The cost of Facebook’s business

 .

Parikh continued his presentation by highlighting the cost impact on businesses, the performance impact on users and applications and the operational burden on the team who spends time trying to keep things running instead of thinking of ways to move things forward.

Therefore, explained Parikh, they started off humble, rethinking the infrastructure at their data center level. The electrical schematic was scheduled one night at 2 A.M. This led to the first data center and it’s been replicated many times since then. In parallel, the hardware team started the hardware lab, trying to provide answers to the question “What can we do to make things more cost-effective and more energy-efficient?” The data center team and the hardware team worked together, developing these optimizations and the only constraint was ‘move fast’.

Renewable energy

 

“We did a lot of work trying to minimize the amount of energy we pull off the grid to power our workload at Facebook,” explained Parikh. “Our goal was that, by 2015, to be 25 percent renewable.”

Today that goal seems within reach: “One of our data centers is 100 percent hydro and another one is 100 percent wind,” said Jay Parikh.

renewable-energy

Full-stack Optimization

 

“Over time, we were forced to take control over each part of the stack, because we had to keep up with the user growth. We also needed to keep balance on the flexibility. As we launch products all the time, sometimes multiple times a day, we didn’t want our infrastructure to get too rigid, too cheap, to slow us down from a development perspective,” added Parikh. “Balancing flexibility and efficiency is very hard.”

On the software side, Facebook was basically rewriting the new front-end web, as it would have been impossible to buy 5 times more servers to keep up with the user-growth. This had a massive impact.

As far as the network is concerned, the machine-to-machine traffic inside of Facebook is enormous and, according to Parikh, “it has grown about 25 times just in the last few years.” The software system functions on tens of thousands of servers, serving over 4 billion operations every second. “This is the type of scale we need to be looking up in building our network stack,” specified Parikh.

Regarding the servers and storage, the original OCP design was 38 percent more energy efficient, costing 24 percent less. “I am very proud of the energy efficiency levels achieved in ourdata centers,” stated Jay Parikh. “Of course, all of this matters in terms of saving money. And we’re not just saving money, we’re saving a ton of money,” he emphasized. “Over the last 3 years, our infrastructure and our focus on efficiency have saved us over 1.2 billion dollars.”
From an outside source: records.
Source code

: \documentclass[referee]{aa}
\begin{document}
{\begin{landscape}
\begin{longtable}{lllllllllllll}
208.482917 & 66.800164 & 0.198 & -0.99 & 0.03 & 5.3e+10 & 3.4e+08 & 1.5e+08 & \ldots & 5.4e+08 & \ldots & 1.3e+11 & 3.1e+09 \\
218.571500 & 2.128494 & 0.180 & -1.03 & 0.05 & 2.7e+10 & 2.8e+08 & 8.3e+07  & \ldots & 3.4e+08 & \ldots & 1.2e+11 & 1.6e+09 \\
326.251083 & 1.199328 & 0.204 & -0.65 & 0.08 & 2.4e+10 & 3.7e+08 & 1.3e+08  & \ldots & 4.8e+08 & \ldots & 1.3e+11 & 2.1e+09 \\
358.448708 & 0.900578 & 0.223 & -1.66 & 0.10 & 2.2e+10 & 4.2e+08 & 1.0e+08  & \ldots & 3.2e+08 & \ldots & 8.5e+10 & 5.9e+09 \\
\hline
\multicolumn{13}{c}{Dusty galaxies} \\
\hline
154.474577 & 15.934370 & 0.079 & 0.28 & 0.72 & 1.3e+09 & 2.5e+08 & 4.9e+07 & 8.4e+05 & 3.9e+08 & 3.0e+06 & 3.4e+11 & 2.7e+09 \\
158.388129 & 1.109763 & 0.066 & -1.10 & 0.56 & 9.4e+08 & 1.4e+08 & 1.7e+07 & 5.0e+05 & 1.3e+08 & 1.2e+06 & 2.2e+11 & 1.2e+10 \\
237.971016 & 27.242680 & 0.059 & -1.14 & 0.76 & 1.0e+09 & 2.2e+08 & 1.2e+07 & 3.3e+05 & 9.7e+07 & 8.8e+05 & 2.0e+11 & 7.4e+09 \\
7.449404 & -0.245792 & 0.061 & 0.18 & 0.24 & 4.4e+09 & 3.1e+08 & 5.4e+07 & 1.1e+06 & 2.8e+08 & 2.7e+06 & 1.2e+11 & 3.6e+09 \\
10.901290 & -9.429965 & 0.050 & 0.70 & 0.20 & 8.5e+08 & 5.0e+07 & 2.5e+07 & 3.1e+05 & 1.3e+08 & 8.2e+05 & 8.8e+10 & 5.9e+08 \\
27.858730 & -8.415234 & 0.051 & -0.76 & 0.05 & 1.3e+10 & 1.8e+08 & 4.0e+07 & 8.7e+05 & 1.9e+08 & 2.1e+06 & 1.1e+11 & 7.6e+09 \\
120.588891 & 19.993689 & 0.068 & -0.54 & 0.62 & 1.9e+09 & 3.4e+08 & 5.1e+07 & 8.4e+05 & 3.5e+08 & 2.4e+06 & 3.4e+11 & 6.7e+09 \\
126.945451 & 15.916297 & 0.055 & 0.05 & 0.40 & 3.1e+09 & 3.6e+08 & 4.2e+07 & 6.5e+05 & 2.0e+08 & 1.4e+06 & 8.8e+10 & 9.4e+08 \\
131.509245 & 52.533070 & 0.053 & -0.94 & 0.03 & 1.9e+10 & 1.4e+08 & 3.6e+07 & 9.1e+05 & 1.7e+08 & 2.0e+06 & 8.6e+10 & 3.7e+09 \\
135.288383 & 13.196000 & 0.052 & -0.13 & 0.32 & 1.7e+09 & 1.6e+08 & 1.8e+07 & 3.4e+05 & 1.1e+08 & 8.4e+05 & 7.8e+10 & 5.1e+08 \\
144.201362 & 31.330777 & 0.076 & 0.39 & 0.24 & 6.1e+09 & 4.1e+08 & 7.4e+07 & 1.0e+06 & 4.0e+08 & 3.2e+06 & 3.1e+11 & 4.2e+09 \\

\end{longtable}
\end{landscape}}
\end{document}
Facebook datacenters debunking myths

 .

Next speaker on stage, Matt Corddry, Director of Hardware Engineering, proceeded in debunking the myth that “hardware development requires a tremendous team building custom designs.”

matt-corddry

 “Our team is so small, it could probably fit in a school bus. It’s a tight, compact, fast moving group of folks that build this hardware,” clarified Corddry.

He shared with the audience some of the tricks learned along the way, that keep Facebook lean and fast moving:

1. Think big – “For us this means looking at the entire ecosystem that we’re building. It’s really easy to get overly focused.”

2. Be a user – “One of the requirements in my team is to work as a technician in a production data center. That gives us a hands-on experience of what works and what doesn’t.”

3. Design with dollars – “It boils down to something really simple but, for some reason, we see people miss this one. You need to give your engineers full transparency into the cost model that drives into their design. We empower our engineers with the actual costs of power, cooling, data center construction, network, the acquisition costs of the servers, storage and racks, because we are trying to influence the hundreds of small decisions that the engineers make every single day. It’s an incremental approach; you have to start with efficiency as one of your goals and you have to give the designers all the tools and the data that they need to make that happen, and trust them to do that for you,” explained Corddry.

4. Use the community – “We are surrounded by this amazing collection of hardware experts in this room; I tell my team to ‘only do what you must do’. Don’t try to reinvent technology and architecture that others in the community are already working on. No matter how many people we hire, there’s always going to be more smart brains outside the Facebook. We leverage the community and our partners extensively.”

“These sound like great principles and I’m sure you heard some of them before,” concluded Corddry, who went on to exemplify how they actually produce results:

1. Think Big: “We actually planned open rack as a triplet. And then we thought ‘what if we filled it with storage?’ So went on and built a mock-up rack, 5000 pound triplet. Unloading it from the truck, it took 10 guys to move it, and its momentum still put a dent in the wall,” joked Corddry. “That made us take into consideration the open rack and guided us to building a singlet, which is the open rack you see today. All the decisions are rooted in the fact that we were trying new things and being part of the operational world.”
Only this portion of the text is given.